Introduction
The dataset available for machine learning implementation has numerical as well as categorical features. Categorical data are of three types namely ordinal, nominal and boolean.
- Ordinal data are those data that have priority ordering with each variable.
- Nominal data are those data that don’t have priority ordering.
- Boolean data are those data having labeled as either True or False.
Categorical features refer to string-type data and can be easily understood by human beings. But in the case of machines, they cannot interpret the categorical data directly. Therefore, the categorical data must be translated into numerical data that can be understood by machines.
Machine learning models cannot interpret the categorical data. Hence, needs the translation to numerical format. There are many ways to convert categorical data into numerical data. Here in this tutorial, we’ll be discussing the three most used methods and they are:
- Label Encoding
- One Hot Encoding
- Dummy Variable Encoding
We are going to discuss each method in detail with some examples. If you are new to machine learning, I’ll try to make the concept clear and easily understandable. So, without further due, let’s dive into the topic.
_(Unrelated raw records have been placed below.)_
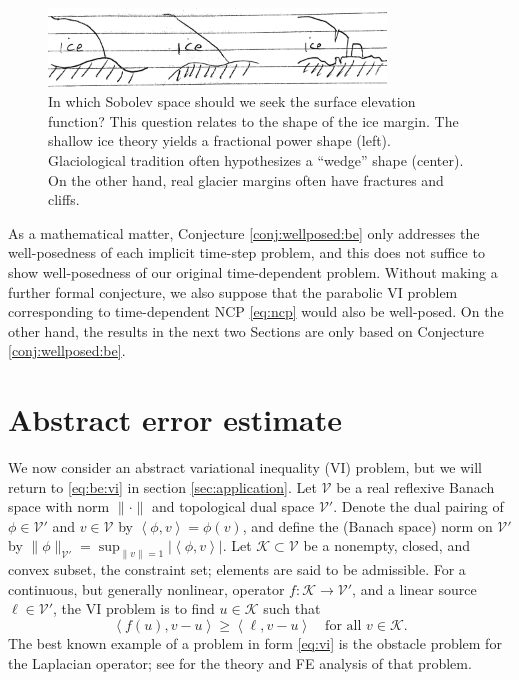 \documentclass[hidelinks,onefignum,onetabnum,final]{siamart220329}  %
\newcommand{\cK}{\mathcal{K}}
\newcommand{\cV}{\mathcal{V}}
\newcommand{\ip}[2]{\left<#1,#2\right>}
\begin{document}
\begin{figure}
\begin{center}
\includegraphics[width=0.8\textwidth]{figs/margins.jpg}
\end{center}
\caption{In which Sobolev space should we seek the surface elevation function?  This question relates to the shape of the ice margin.  The shallow ice theory yields a fractional power shape (left).  Glaciological tradition often hypothesizes a ``wedge'' shape (center).  On the other hand, real glacier margins often have fractures and cliffs.} %
\label{fig:margins}
\end{figure}

As a mathematical matter, Conjecture \ref{conj:wellposed:be} only addresses the well-posedness of each implicit time-step problem, and this does not suffice to show well-posedness of our original time-dependent problem.  Without making a further formal conjecture, we also suppose that the parabolic VI problem corresponding to time-dependent NCP \eqref{eq:ncp} would also be well-posed.  On the other hand, the results in the next two Sections are only based on Conjecture \ref{conj:wellposed:be}.


\section{Abstract error estimate} \label{sec:abstractestimate}

We now consider an abstract variational inequality (VI) \cite{KinderlehrerStampacchia1980} problem, but we will return to \eqref{eq:be:vi} in section \ref{sec:application}.  Let $\cV$ be a real reflexive Banach space with norm $\|\cdot\|$ and topological dual space $\cV'$.  Denote the dual pairing of $\phi \in \cV'$ and $v\in\cV$ by $\ip{\phi}{v} = \phi(v)$, and define the (Banach space) norm on $\cV'$ by $\|\phi\|_{\cV'} = \sup_{\|v\|=1} |\!\ip{\phi}{v}\!|$.  Let $\cK \subset \cV$ be a nonempty, closed, and convex subset, the constraint set; elements are said to be admissible.  For a continuous, but generally nonlinear, operator $f:\cK \to \cV'$, and a linear source $\ell\in \cV'$, the VI problem is to find $u\in \cK$ such that
\begin{equation}
\ip{f(u)}{v-u} \ge \ip{\ell}{v-u} \quad \text{for all } v\in \cK. \label{eq:vi}
\end{equation}
The best known example of a problem in form \eqref{eq:vi} is the obstacle problem for the Laplacian operator; see \cite{Ciarlet2002,Evans2010,KinderlehrerStampacchia1980} for the theory and FE analysis of that problem.
\end{document}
I assumed that you have already installed Python in your system. We will be using Python packages pandas and sckit-learn in the examples below. So make sure you installed them using pip installer before running examples in your editor as:
$ pip install pandas $ pip intall sckit-learn
1. Label Encoding
Label Encoding refers to the conversion of categorical data into numerical data that a computer can understand. In this method, every class of data is assigned to a number starting from zero(0). We’ll make a data frame just to see how label encoding works:
import pandas as pd info = { 'Gender' : ['male', 'female', 'female', 'male', 'female', 'female'], 'Position' : ['CEO', 'Cleaner', 'Employee', 'Cleaner', 'CEO', 'Cleaner'] } df = pd.DataFrame(info) print(df)
Output
Gender Position 0 male CEO 1 female Cleaner 2 female Employee 3 male Cleaner 4 female CEO 5 female Cleaner
This is the data frame that we are going to work with. In this data frame, it contains Gender and Position(say in a company) as features. Since these features are categorical, needed to be converted into numerical data.
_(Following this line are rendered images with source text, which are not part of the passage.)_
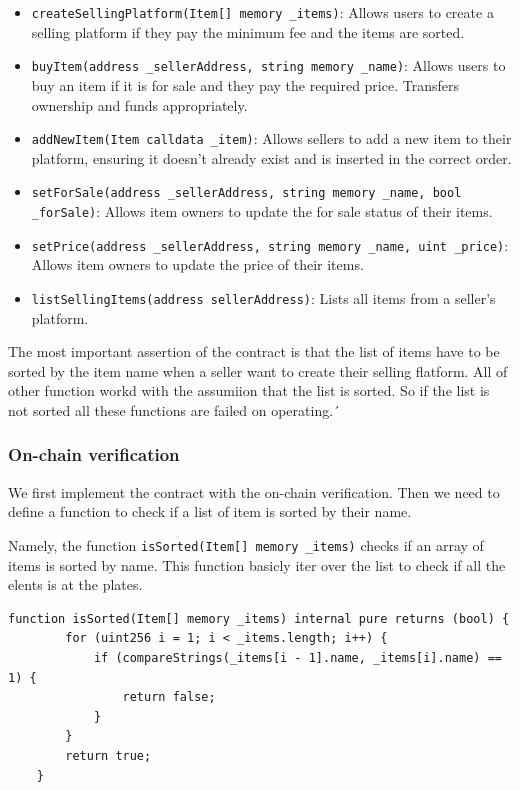 \documentclass[runningheads]{llncs}
\begin{document}
\begin{itemize}
 \item \texttt{createSellingPlatform(Item[] memory \_items)}:
Allows users to create a selling platform if they pay the minimum fee and the items are sorted.

 \item \texttt{buyItem(address \_sellerAddress, string memory \_name)}:
Allows users to buy an item if it is for sale and they pay the required price. Transfers ownership and funds appropriately.

 \item \texttt{addNewItem(Item calldata \_item)}:
Allows sellers to add a new item to their platform, ensuring it doesn't already exist and is inserted in the correct order.

 \item \texttt{setForSale(address \_sellerAddress, string memory \_name, bool \_forSale)}:
Allows item owners to update the for sale status of their items.
 \item \texttt{setPrice(address \_sellerAddress, string memory \_name, uint \_price)}:
Allows item owners to update the price of their items.
\item \texttt{listSellingItems(address sellerAddress)}:
Lists all items from a seller's platform.
\end{itemize}

The most important assertion of the contract is that the list of items have to be sorted by the item name when a seller want to create their selling flatform. All of other function workd with the assumiion that the list is sorted. So if the list is not sorted all these functions are failed on operating.´
\subsubsection{On-chain verification}
We first implement the contract with the on-chain verification. Then we need to define a function to check if a list of item is sorted by their name. 

Namely, the function \texttt{isSorted(Item[] memory \_items)} checks if an array of items is sorted by name. This function basicly iter over the list to check if all the elents is at the plates.

\begin{lstlisting}[numbers=none]
   function isSorted(Item[] memory _items) internal pure returns (bool) {
        for (uint256 i = 1; i < _items.length; i++) {
            if (compareStrings(_items[i - 1].name, _items[i].name) == 1) {
                return false;
            }
        }
        return true;
    }
\end{lstlisting}
\end{document}
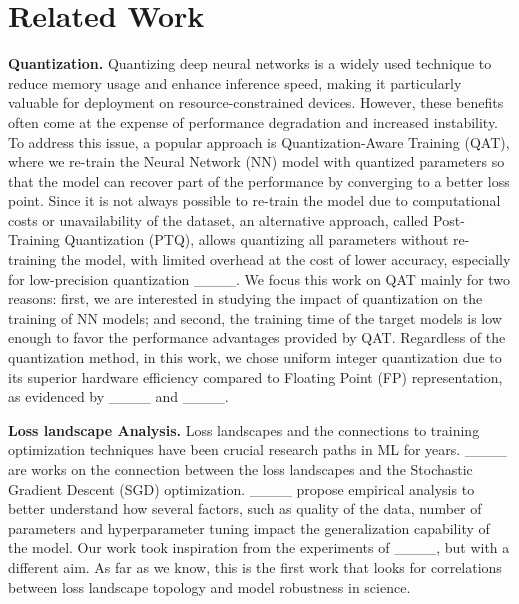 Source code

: \section{Related Work}
\label{sec:related-works}
\textbf{Quantization.} Quantizing deep neural networks is a widely used technique to reduce memory usage and enhance inference speed, making it particularly valuable for deployment on resource-constrained devices. However, these benefits often come at the expense of performance degradation and increased instability. To address this issue, a popular approach is Quantization-Aware Training (QAT), where we re-train the Neural Network (NN) model with quantized parameters so that the model can recover part of the performance by converging to a better loss point. Since it is not always possible to re-train the model due to computational costs or unavailability of the dataset, an alternative approach, called Post-Training Quantization (PTQ), allows quantizing all parameters without re-training the model, with limited overhead at the cost of lower accuracy, especially for low-precision quantization ____. We focus this work on QAT mainly for two reasons: first, we are interested in studying the impact of quantization on the training of NN models; and second, the training time of the target models is low enough to favor the performance advantages provided by QAT. Regardless of the quantization method, in this work, we chose uniform integer quantization due to its superior hardware efficiency compared to Floating Point (FP) representation, as evidenced by ____ and ____.

\textbf{Loss landscape Analysis.} Loss landscapes and the connections to training optimization techniques have been crucial research paths in ML for years. ____ are works on the connection between the loss landscapes and the Stochastic Gradient Descent (SGD) optimization. ____ propose empirical analysis to better understand how several factors, such as quality of the data, number of parameters and hyperparameter tuning impact the generalization capability of the model. Our work took inspiration from the experiments of ____, but with a different aim. As far as we know, this is the first work that looks for correlations between loss landscape topology and model robustness in science.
We’ll implement LabelEncoder of sklearn to convert these features into numeric values as:
from sklearn.preprocessing import LabelEncoder le = LabelEncoder() gender_encoded = le.fit_transform(df['Gender']) print(gender_encoded)
Output
[1 0 0 1 0 0]
As we can see, the male is encoded into zero (0) and the female is encoded into one(1). We’ve to add this encoded data to the original data frame, we can do this as:
df['encoded_gender'] = gender_encoded print(df)
Output
Gender Position encoded_gender 0 male CEO 1 1 female Cleaner 0 2 female Employee 0 3 male Cleaner 1 4 female CEO 0 5 female Cleaner 0
The column with categorical data needs to be dropped from the original data frame. Now, we are going to implement label encoding to the ‘Position’ column to convert it into numerical data as:
encoded_position = le.fit_transform(df['Position']) df['encoded_position'] = encoded_position print(df)
Output
Gender Position encoded_gender encoded_position 0 male CEO 1 0 1 female Cleaner 0 1 2 female Employee 0 2 3 male Cleaner 1 1 4 female CEO 0 0 5 female Cleaner 0 1
If you compare the Position and encoded_position column, it can be seen that CEO is encoded to 0, Cleaner is encoded to 1, and Employee is encoded to 2 i.e
CEO ⇒ 0
Cleaner ⇒ 1
Employee ⇒ 2
One big disadvantage of the label encoder is that it encodes categorical features into numbers starting from 0 which can lead to a priority issue. For instance, the male is encoded to 0, and the female is encoded to 1.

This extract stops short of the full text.